General Mills gets its Kix trying to grab the biggest-bowl prize as the US's #1 breakfast cereal maker (wrangling for the top spot every year with über-rival Kellogg). But #1 or not, the company has supermarket aisles full of kid-friendly morning-meal products. Its Big G Cereals include the well-known brands Cheerios, Chex, and Wheaties. But breakfast isn't the last meal on the menu at General Mills. The company makes ice cream (Häagen-Dazs), canned soup (Progresso), frozen dough products (Pillsbury), and Green Giant brand veggies. General Mills, which produces yogurt under the Yoplait brand, bought a controlling stake in the world's second-largest yogurt maker for $1.2 billion in 2011.
The food giant's sales inched up less than 2% in fiscal 2011 (ends May) vs. the prior year, with overseas sales growth up 7%, while its US sales grew by less than half a percent. Sales at its core US Retail segment, which contributes more than two-thirds of General Mills' total sales, declined in 2011, with Big G Cereals, Meals, Pillsbury, and Baking Products all posting negative annual sales comparisons. Yoplait, snacks, and Small Plant Foods posted gains.
The cereal business is plagued with rising ingredient and other raw materials costs and competition from private-label products, which have improved greatly in quality and are growing in popularity with cost-conscious consumers.
With yogurt and international serving as growth engines, it's no wonder General Mills acquired the 50% stake in Yoplait owned by French investment firm PAI Partners plus 1% from dairy cooperative Sodiaal. PAI and Sodiaal had been joint owners of Yoplait; Sodiaal retained its remaining 49% interest in the yogurt brand. Additionally, General Mills purchased a 50% share of a related firm that owns Yoplait's global branding rights. (Sodiaal kept the remaining stake in the branding entity, as well.) Prior to the deal, General Mills had been Yoplait's largest licensee, selling yogurt under the brand since 1977. (Yoplait sales account for about 10% of General Mills' revenues and have helped offset some weakness in its core cereal business.) General Mills said it aims to further strengthen Yoplait's name as well as expand its operations in France, Europe, and the rest of the world.
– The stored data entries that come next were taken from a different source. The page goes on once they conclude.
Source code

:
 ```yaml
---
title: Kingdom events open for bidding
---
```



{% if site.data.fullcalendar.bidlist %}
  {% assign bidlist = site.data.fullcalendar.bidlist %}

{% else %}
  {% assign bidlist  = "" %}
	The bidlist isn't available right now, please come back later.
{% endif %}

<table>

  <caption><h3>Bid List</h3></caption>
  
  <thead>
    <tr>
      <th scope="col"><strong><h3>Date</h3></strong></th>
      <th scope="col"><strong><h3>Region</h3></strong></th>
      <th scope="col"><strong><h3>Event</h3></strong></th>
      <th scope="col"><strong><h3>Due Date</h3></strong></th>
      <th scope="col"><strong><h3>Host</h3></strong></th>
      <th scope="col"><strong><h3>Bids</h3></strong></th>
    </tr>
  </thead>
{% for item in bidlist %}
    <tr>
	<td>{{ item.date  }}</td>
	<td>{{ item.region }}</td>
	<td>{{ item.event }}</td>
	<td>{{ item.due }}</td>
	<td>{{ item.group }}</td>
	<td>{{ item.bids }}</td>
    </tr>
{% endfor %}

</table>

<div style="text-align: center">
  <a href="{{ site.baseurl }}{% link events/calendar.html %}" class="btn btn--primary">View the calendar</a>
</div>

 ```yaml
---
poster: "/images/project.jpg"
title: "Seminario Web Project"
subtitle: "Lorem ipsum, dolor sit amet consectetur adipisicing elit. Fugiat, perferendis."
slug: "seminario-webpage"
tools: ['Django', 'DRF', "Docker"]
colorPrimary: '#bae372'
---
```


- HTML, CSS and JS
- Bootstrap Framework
Earlier in 2011, the company acquired Dean Foods' Mountain High yogurt business for about $85 million. Mountain High produces all-natural yogurt in large sizes (32- and 64-ounce containers) and smaller 6-ounce cups. The brand became part of General Mills' Yoplait USA division, which expects to benefit from Mountain High's strong brand recognition and the demand for large-size yogurts. Also during 2011 General Mills acquired Australia's Pasta Master, a maker of chilled Italian meals, pasta, and sauces. The purchase, valued at nearly $40 million, broadened General Mills' ready-to-cook pasta offering and follows the recent divestment of its frozen bakery assets in Australia.
While most of its brands are found in supermarket chains, General Mills is a player in the natural foods niche with its Small Planet operation (established in 2000), which makes natural foods brands Muir Glen (canned tomato products) and Cascadian Farms (frozen fruits and vegetables). Small Planet posted a big sales gain in 2011: up 13%. To build on that success, General Mills in 2012 acquired Food Should Taste Good, a fast-growing natural snack foods company, and added it to Small Planet's portfolio of brands.
A major player in the international food sector, General Mills manufactures its food products in 15 countries and distributes them in more than 100. Its other products include such familiar brands as Gold Medal flour, Betty Crocker and Bisquick baking mixes, Hamburger Helper dinner mixes, and Fruit Roll-Ups snacks, as well as "ho, ho, ho" Green Giant canned and frozen vegetables. The company's primary customers include grocery stores, mass merchandisers, membership club stores, natural food chains, drug, dollar, and discount chains, commercial and non-commercial foodservice distributors and operators, as well as restaurants, and convenience stores. Wal-Mart, which accounted for 23% of the company's net sales in 2011, is General Mills' largest customer.
General Mills has two significant joint ventures -- Cereal Partners Worldwide with Nestlé, which, along with the Big G cereals, sells breakfast brands such as Chocapic, Nesquick, Shreddies, and Uncle Toby's; and Häagen-Dazs Japan, which operates ice cream cafés in the Land of the Rising Sun.